Got to hear a set of Legatia's today, and I've got to say that I'm impressed. Having a single point source is great for focus and clarity. They were a little light, but heck, it's a 3". Very transparent. 

Not as full a sound as the WR's but were talking a big difference in cone area and mounting depth as well.... 

Good sounding speaker.


----------



## Andy Jones (May 12, 2006)

Good to see you today Wes. 

The legatia 3's he listened to were mine. No EQ, highpassed at 140hz, no low pass. Power received from a Punch 60ix (about 50 watts each), in a small sealed enclosure. 

When I get them moved and in a free air setup, I'll bring them back. I'll also have additional power for them by then also. From initial testing, they sound better in the free air set up. 

The WR's are impressive speakers. Unfortunately, I don't think I could get that enclosure in a vehicle without a plasma cutter  Honestly, the WR's and the Brahma of Wes's I heard were the first Adire speakers I had the opportunity to listen to. Both sounded very good. If Wes ever gets motivated enough to finish his kick panels, I look forward to hearing the Extremis drivers.


----------



## mitchyz250f (May 14, 2005)

I couldn't find any Adire Wr's. Are you talking about the Morel WR's?


----------



## kappa546 (Apr 11, 2005)

mitchyz250f said:


> I couldn't find any Adire Wr's. Are you talking about the Morel WR's?


take a gander...

http://creativesound.ca/details.php?model=WR125S


----------



## newtitan (Mar 7, 2005)

welp I have these two, and I too will agree that the trius play much better up high. 

I havent put in the car yet, only free air in my office. 

my quick opinions (more to come after next weekend when they go into my dash)

the legatia is built much better, larger magnet--NO VENT hole which is a PLUS for pillars as you can but them right up the metal, stronger tinsels/leads, all around build quality is superior in my opinion ONLY

im definitely no audiophile or whatever--just a dude who likes speakers

the inverted surround/paper cone is not that big of a deal.

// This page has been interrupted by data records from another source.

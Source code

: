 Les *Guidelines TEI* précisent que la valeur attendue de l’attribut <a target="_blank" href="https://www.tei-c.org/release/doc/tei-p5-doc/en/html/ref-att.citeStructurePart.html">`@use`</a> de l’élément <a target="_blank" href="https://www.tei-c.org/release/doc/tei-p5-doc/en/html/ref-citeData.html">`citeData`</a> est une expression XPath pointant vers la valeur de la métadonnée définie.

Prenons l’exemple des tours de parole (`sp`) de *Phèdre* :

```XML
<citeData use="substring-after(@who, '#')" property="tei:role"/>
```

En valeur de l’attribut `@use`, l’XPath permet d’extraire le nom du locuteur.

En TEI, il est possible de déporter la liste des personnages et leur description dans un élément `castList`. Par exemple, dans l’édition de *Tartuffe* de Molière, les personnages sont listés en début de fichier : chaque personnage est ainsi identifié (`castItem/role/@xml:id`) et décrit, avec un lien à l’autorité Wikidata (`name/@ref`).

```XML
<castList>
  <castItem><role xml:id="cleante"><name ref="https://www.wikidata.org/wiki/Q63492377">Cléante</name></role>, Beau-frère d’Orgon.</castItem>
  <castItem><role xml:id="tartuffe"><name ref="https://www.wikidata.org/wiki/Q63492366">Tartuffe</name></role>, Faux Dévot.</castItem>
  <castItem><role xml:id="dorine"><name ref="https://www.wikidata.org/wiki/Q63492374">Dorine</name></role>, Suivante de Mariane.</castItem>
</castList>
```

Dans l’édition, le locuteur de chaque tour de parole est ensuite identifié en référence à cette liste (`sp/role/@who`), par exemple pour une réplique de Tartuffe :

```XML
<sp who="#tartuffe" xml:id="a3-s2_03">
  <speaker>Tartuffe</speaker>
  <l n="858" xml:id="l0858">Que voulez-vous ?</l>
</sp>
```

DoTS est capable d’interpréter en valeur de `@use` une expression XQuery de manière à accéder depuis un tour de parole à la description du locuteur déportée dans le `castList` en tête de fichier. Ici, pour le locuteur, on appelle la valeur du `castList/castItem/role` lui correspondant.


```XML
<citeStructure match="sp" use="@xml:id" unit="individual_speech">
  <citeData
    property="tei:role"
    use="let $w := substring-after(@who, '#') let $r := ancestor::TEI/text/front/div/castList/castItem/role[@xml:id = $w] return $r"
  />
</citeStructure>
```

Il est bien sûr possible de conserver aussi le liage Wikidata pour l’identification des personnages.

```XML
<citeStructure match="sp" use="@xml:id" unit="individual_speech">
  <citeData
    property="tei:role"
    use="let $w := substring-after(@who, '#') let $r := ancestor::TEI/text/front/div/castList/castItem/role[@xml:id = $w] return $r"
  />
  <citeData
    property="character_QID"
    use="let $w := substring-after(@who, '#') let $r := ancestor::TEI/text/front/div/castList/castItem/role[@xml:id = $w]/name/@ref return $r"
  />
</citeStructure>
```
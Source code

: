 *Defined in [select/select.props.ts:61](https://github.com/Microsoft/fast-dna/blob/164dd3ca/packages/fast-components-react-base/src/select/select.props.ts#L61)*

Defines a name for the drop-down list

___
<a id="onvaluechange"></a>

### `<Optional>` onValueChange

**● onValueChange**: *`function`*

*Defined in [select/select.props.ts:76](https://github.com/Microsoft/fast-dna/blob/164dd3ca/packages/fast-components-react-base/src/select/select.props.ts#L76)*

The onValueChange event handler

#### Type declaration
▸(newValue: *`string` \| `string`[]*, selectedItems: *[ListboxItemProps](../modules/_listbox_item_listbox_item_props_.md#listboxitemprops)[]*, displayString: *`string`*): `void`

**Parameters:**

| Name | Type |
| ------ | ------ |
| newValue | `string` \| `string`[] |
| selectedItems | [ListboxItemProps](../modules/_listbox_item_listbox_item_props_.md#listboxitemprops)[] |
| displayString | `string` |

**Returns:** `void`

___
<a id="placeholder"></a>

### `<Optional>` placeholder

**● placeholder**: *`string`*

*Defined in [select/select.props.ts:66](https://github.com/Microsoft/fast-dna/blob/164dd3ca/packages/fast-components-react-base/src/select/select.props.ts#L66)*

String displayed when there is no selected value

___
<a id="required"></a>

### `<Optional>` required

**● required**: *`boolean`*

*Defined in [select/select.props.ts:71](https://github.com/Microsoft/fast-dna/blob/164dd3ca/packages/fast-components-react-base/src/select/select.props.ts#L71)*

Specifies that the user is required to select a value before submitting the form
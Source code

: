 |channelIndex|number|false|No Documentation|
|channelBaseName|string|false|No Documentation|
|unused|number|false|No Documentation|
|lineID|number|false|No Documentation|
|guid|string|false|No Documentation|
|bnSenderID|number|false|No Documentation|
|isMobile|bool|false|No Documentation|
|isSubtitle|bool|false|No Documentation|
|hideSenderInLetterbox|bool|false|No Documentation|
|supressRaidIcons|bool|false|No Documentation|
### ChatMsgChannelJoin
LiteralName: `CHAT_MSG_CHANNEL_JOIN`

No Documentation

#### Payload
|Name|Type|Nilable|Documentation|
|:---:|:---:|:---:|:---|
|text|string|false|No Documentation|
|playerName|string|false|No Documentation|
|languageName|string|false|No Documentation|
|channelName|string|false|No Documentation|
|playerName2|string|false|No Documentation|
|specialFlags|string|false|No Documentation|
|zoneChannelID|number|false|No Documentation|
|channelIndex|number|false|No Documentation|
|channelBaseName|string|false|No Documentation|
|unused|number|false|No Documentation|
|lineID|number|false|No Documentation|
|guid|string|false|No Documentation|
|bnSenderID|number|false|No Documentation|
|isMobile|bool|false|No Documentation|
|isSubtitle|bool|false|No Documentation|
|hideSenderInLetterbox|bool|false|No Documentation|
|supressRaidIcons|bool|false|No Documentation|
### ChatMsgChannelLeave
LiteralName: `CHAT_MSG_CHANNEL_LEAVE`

the trius has the better top end reposnse, I too was shocked that is plays up to the 15K and I could easily see this full range with just a "little" help up top--but that was in the npdang review too

they play the same bandwidth imo, as my receiver leads are crossed at 180 hz, and I couldnt really hear the distortion that is apparent in both drivers below 800 or so. but I didnt use test tones

I dont really find one "better" than the other as they really have VERY different sounds

if you like DLS iridiums--then Id say go for the legatia--since I personally find the legatia to be a warmer, more robust sound. likened to a more blues like, or your the kind of person that loves the "vinyl" sound then IMO these are the better drives. hope that makes sense. all you old dj's like myself will know what im taking about

I have a feeling thats is SBuwaldas style/preference since he designed them and all and used the dls for awhile

if you like seas--then id say go for the trius--as I find these a bit more accurate, and "sweet" due to the better topend. to my ear they are a little louder, but for my usage dont play as well woff axis. 

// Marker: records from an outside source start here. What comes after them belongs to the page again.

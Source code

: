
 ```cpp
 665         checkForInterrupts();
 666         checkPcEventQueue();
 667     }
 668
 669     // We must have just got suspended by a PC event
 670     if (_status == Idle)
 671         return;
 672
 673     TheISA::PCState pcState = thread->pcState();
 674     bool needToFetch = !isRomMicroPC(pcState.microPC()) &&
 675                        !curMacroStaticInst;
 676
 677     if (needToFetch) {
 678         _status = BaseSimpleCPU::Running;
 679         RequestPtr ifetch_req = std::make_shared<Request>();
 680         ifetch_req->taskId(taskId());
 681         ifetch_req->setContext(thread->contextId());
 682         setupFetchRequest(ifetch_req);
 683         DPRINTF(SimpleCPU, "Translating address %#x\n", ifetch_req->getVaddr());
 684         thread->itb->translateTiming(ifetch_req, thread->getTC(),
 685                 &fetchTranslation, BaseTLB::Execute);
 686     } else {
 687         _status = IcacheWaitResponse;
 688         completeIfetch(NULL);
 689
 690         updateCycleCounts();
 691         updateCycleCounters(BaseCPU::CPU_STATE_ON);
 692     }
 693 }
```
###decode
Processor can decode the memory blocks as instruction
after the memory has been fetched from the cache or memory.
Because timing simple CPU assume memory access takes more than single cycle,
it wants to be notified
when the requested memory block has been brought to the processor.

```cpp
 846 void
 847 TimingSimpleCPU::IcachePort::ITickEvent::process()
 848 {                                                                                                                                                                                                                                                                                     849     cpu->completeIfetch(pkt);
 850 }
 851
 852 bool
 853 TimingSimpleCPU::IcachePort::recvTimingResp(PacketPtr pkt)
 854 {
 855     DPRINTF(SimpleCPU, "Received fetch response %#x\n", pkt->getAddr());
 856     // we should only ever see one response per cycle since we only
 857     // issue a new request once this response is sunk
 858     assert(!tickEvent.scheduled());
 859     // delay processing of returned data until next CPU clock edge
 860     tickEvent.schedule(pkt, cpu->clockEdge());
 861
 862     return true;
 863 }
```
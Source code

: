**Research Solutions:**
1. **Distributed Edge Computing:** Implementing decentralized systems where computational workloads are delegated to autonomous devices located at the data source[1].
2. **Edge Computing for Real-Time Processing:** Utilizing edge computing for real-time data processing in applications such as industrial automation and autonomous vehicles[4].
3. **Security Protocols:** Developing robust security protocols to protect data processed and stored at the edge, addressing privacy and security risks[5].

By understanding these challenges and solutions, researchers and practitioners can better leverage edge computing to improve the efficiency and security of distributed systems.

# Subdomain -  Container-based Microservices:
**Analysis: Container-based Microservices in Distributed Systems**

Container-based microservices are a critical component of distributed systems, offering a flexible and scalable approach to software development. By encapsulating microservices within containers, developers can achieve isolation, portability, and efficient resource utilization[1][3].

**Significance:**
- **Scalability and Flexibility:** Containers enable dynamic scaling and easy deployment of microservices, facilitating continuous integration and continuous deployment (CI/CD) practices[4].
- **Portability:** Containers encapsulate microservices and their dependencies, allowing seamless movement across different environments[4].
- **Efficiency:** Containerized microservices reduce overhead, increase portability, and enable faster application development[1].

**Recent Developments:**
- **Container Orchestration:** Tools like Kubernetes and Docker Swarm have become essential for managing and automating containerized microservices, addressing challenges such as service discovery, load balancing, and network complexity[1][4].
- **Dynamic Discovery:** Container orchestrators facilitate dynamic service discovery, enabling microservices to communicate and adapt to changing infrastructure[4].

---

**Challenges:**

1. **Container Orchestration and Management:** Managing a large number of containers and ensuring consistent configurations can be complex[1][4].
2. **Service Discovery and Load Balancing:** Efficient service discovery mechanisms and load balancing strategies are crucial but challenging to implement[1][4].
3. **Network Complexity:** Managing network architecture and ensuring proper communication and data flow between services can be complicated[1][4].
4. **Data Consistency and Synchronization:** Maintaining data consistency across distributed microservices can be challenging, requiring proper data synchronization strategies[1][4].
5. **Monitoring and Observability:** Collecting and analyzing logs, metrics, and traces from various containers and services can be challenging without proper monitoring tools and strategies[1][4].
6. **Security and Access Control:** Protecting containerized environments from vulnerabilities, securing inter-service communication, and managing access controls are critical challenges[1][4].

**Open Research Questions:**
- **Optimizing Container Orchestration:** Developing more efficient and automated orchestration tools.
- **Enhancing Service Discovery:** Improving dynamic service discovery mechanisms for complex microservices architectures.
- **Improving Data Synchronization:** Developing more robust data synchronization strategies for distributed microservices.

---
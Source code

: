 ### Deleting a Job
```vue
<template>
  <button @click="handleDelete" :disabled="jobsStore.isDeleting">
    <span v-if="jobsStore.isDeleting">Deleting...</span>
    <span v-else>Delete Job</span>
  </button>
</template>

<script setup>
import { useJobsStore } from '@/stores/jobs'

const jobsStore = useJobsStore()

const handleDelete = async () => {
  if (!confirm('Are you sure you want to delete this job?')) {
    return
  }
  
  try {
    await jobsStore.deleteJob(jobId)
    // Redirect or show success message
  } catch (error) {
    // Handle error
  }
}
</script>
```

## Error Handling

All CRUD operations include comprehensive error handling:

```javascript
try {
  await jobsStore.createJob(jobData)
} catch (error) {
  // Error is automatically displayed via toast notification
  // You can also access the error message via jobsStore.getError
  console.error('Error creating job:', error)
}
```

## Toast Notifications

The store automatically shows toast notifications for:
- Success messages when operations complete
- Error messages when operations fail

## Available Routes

they both work better faced directly at you,though, off axis wasnt the best on either driver

the legatias cost more than the trius, but most of that is due to build quality. but for the average dude they are on the high side IMO. The trius is bad because they are hard to get in the US as it seems the US customs issue on an "individual" basis makes the manufacturers not really wanting to sell them to us Diy-ers

and these dont need very much power at all, IMO 50-60W would be good

Im going to take em over to a friends house this weekend and let him chime in as to which ones he likes better , so he'll add his opinions too 

I have to post a review of my AVI mxd-100 also, as IMO these are some sleeper drivers--poly cone though, so I know some of you will run in fear lol, they are too big for most pillars though since the magnet is so big, and they are 4.5" not 3" so not a fair comparison lol


----------



## AzGrower (May 30, 2005)

newtitan said:


> im definitely no audiophile or whatever--just a dude who likes speakers


Really? We couldnt tell dood...


----------



## newtitan (Mar 7, 2005)

hey your stock if bigger than my stock 

just referring to speakers ONLY 

hey did you get the cd I sent you? did you like the albums or no?


----------



## npdang (Jul 29, 2005)

FYI for those who have the space for a 4.5", these Vifa pl's are similar in build, tonality, and FR to the Legatia's but with higher clean output capability. ~$34 each.


----------



## newtitan (Mar 7, 2005)

I ran those pl's in my pillars for a few weeks, didnt really like them too much personally


----------



## sqkev (Mar 7, 2005)

The legatia's concept reminds me a lot of the 3" fostex. Wide bandwidth, high qts, inverted surround, ferrite magnet. Wonder how different they sound though, any ideas npdang?


----------



## npdang (Jul 29, 2005)

I've never tried the 3" Fostex, but looks interesting.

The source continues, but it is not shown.